Exercise
Reproduce the records. Keep every word exact and include no images.

Document images with source code
******************************

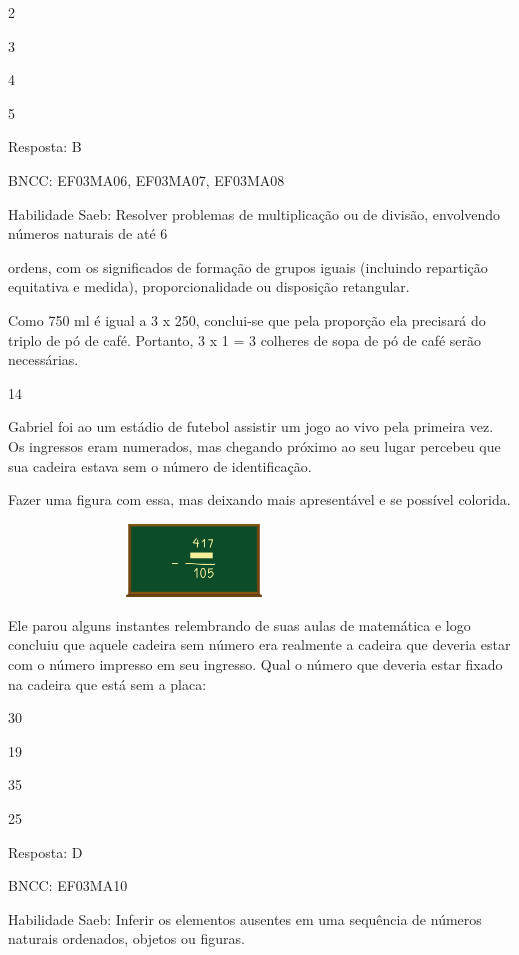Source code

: \begin{escolha}
{\begin{escolha}
{\begin{escolha}
\item
  2
\item
  3
\item
  4
\item
  5
\end{escolha}

Resposta: B

BNCC: EF03MA06, EF03MA07, EF03MA08

Habilidade Saeb: Resolver problemas de multiplicação ou de divisão,
envolvendo números naturais de até 6

ordens, com os significados de formação de grupos iguais (incluindo
repartição equitativa e medida), proporcionalidade ou disposição
retangular.

Como 750 ml é igual a 3 x 250, conclui-se que pela proporção ela
precisará do triplo de pó de café. Portanto, 3 x 1 = 3 colheres de sopa
de pó de café serão necessárias.

\num{14}

Gabriel foi ao um estádio de futebol assistir um jogo ao vivo pela
primeira vez. Os ingressos eram numerados, mas chegando próximo ao seu
lugar percebeu que sua cadeira estava sem o número de identificação.

Fazer uma figura com essa, mas deixando mais apresentável e se possível
colorida.

\includegraphics[width=3.87534in,height=0.76673in]{media/image122.png}

Ele parou alguns instantes relembrando de suas aulas de matemática e
logo concluiu que aquele cadeira sem número era realmente a cadeira que
deveria estar com o número impresso em seu ingresso. Qual o número que
deveria estar fixado na cadeira que está sem a placa:

\begin{escolha}
\item
  30
\item
  19
\item
  35
\item
  25
\end{escolha}

Resposta: D

BNCC: EF03MA10

Habilidade Saeb: Inferir os elementos ausentes em uma sequência de
números naturais ordenados, objetos ou figuras.

}
\end{escolha}}
\end{escolha}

******************************

Solution to the problem
Source code

: \begin{escolha}
{\begin{escolha}
{\begin{escolha}
\item
  2
\item
  3
\item
  4
\item
  5
\end{escolha}

Resposta: B

BNCC: EF03MA06, EF03MA07, EF03MA08

Habilidade Saeb: Resolver problemas de multiplicação ou de divisão,
envolvendo números naturais de até 6

ordens, com os significados de formação de grupos iguais (incluindo
repartição equitativa e medida), proporcionalidade ou disposição
retangular.

Como 750 ml é igual a 3 x 250, conclui-se que pela proporção ela
precisará do triplo de pó de café. Portanto, 3 x 1 = 3 colheres de sopa
de pó de café serão necessárias.

\num{14}

Gabriel foi ao um estádio de futebol assistir um jogo ao vivo pela
primeira vez. Os ingressos eram numerados, mas chegando próximo ao seu
lugar percebeu que sua cadeira estava sem o número de identificação.

Fazer uma figura com essa, mas deixando mais apresentável e se possível
colorida.

\includegraphics[width=3.87534in,height=0.76673in]{media/image122.png}

Ele parou alguns instantes relembrando de suas aulas de matemática e
logo concluiu que aquele cadeira sem número era realmente a cadeira que
deveria estar com o número impresso em seu ingresso. Qual o número que
deveria estar fixado na cadeira que está sem a placa:

\begin{escolha}
\item
  30
\item
  19
\item
  35
\item
  25
\end{escolha}

Resposta: D

BNCC: EF03MA10

Habilidade Saeb: Inferir os elementos ausentes em uma sequência de
números naturais ordenados, objetos ou figuras.

}
\end{escolha}}
\end{escolha}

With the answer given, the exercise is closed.